If you want to meet wonderful guys, date more, and find the man of your dreams, you would be wise to understand what makes a man tick. If you don’t know that men are visually stimulated, hormonally driven creatures, then you are way behind on the learning curve. But you would do well to remember some other universal truths. Perhaps not all men have these characteristics, but generically speaking, file the following information away in your dating memory log:
- If he doesn’t call or text you after you first meet him…you get one text and one only. If he doesn’t respond, let it go. For whatever reason, he’s not there for you.
- In the early stages of dating, if you’re over 35, keep him away from your parents or family members if they’re all dying for you to get married. Their pushiness or over-exuberance at meeting their future “whatever” could scare anyone away.

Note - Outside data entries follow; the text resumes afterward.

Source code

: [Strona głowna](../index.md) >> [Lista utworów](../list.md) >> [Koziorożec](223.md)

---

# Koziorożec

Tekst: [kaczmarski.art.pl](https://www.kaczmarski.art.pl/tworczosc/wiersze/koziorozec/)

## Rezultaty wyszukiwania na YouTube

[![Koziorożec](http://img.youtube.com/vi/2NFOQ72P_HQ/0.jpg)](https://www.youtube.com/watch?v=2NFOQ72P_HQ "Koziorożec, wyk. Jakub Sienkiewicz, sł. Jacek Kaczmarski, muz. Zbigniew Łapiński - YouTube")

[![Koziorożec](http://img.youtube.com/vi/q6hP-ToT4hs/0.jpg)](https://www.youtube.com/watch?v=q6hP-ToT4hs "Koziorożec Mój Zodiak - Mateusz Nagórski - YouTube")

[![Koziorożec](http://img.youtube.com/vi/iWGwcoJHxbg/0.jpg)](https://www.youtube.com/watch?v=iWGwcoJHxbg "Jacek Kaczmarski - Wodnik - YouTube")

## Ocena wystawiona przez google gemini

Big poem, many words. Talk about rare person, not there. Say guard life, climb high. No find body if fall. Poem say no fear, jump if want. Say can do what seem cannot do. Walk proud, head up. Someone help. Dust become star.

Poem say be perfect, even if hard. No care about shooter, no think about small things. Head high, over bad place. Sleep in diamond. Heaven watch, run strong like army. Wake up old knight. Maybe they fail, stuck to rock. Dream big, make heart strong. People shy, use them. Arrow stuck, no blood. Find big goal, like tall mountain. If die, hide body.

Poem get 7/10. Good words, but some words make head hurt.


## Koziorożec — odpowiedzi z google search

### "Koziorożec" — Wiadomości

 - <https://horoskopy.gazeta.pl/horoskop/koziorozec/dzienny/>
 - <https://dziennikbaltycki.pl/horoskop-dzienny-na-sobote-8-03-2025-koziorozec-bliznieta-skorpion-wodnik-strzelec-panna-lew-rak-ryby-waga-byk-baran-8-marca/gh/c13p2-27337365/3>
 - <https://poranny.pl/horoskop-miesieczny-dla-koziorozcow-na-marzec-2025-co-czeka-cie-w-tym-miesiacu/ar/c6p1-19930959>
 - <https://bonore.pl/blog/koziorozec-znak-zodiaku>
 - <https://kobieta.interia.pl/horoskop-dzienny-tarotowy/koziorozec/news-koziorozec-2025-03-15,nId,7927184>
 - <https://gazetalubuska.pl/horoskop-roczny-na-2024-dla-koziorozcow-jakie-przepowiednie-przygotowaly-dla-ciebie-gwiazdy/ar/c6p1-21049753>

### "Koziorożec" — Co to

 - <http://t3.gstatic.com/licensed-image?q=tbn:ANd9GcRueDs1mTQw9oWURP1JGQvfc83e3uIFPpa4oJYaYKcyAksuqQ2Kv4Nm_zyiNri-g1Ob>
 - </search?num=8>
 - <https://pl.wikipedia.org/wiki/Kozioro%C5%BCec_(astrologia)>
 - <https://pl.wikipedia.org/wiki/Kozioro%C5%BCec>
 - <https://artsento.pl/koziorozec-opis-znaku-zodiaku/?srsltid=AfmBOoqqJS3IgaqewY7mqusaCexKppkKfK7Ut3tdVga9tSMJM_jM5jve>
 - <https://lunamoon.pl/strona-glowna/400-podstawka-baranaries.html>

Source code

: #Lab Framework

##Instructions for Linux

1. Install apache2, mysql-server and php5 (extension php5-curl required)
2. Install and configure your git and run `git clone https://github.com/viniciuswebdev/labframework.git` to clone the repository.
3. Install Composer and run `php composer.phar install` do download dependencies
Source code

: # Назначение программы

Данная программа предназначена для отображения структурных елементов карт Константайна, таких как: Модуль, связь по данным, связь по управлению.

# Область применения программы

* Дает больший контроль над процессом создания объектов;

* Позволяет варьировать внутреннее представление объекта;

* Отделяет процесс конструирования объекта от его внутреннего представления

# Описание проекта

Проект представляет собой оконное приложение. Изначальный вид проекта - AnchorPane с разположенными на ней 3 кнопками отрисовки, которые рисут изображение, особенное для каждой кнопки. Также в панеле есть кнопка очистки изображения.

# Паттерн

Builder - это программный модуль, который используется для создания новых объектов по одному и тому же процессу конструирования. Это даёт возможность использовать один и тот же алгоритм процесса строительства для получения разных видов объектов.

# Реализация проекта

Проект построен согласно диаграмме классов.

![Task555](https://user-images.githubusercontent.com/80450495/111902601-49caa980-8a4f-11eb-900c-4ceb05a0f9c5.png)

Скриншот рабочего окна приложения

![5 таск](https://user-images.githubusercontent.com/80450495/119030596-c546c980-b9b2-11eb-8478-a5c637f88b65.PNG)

- He will be very impressed if you can cook…and even more impressed if you can cook well. Cooking is seductive. You don’t have to do it for every date, or even once a week, but making dinner for him once in a while will earn you lots of brownie points.
- Guys stay interested in someone who is interesting. Your work, hobbies, and individual endeavors that you love to do can lead to conversations that are compelling and captivating. They give you a unique perspective that he is eager to hear about. Talking about shopping or what your girlfriends said or your trip to the hairdresser is not going to hold his interest. If he starts to yawn, you are off the mark.
- Guys are attracted to lots of women, but the ones they bond with are almost always the ones who don’t rush into physical intimacy. The longer you wait to sexualize the relationship, the more they trust you—and desire you.
- He isn’t a mind reader. If you don’t speak up and tell him what you want and need… he won’t know. You deserve to be treated with kindness, patience, and generosity. You deserve to have your needs honored. He hears you best when you speak softly and don’t carry a baseball bat.
- The chemistry is either there for him, or it isn’t. It can’t be forced. (And if you don’t feel it for him, don’t hang on until “something better” comes along.) But if he says he “just wants to be friends,” that means it’s not happening for him and it’s not going to. Nothing you say or do is going to change that. Be a grownup, be kind, and walk away.
- Watch out for the expectations of what you think he is, what you want him to be, or what you think he will become “once he gets to know you.” Expectations— and wanting people to be the way we want them to be—are the source of all of our misery in relationships. Expectations cloud your vision and make it so hard to just “be” in the moment. Accept what is—including the fact that if he isn’t it, you’ll have to keep dating other people until you find the right one.
- He doesn’t want to hear about your ex-boyfriends. If he asks, keep it general. If you need sympathy or understanding for being mistreated in the past, you need to talk to a friend, mentor, or counselor about it. If you complain to him about your past hurts, he thinks you want him to DO something about it. He can’t, even if he wants to. And you don’t want to manipulate him into a relationship by making him feel sorry for you.
- He doesn’t tell you how he feels about something because he doesn’t know. Guys are not as intuitive, introspective, or in touch with their feelings as women are. He can’t tell you something he isn’t aware of.
- He likes to hear compliments. Don’t be afraid to acknowledge him. He wants to know what you like about him and that he makes you happy. He also wants your respect. He is not as confident as you may think he is—or, he may think he is.
- He wants to be with someone he is proud of. A man likes it when people admire the woman he is with. He wants you to keep yourself looking good, probably has a few private fears that you will let yourself go, and definitely always wants you to be dressed appropriately and dressed to please him—not other women.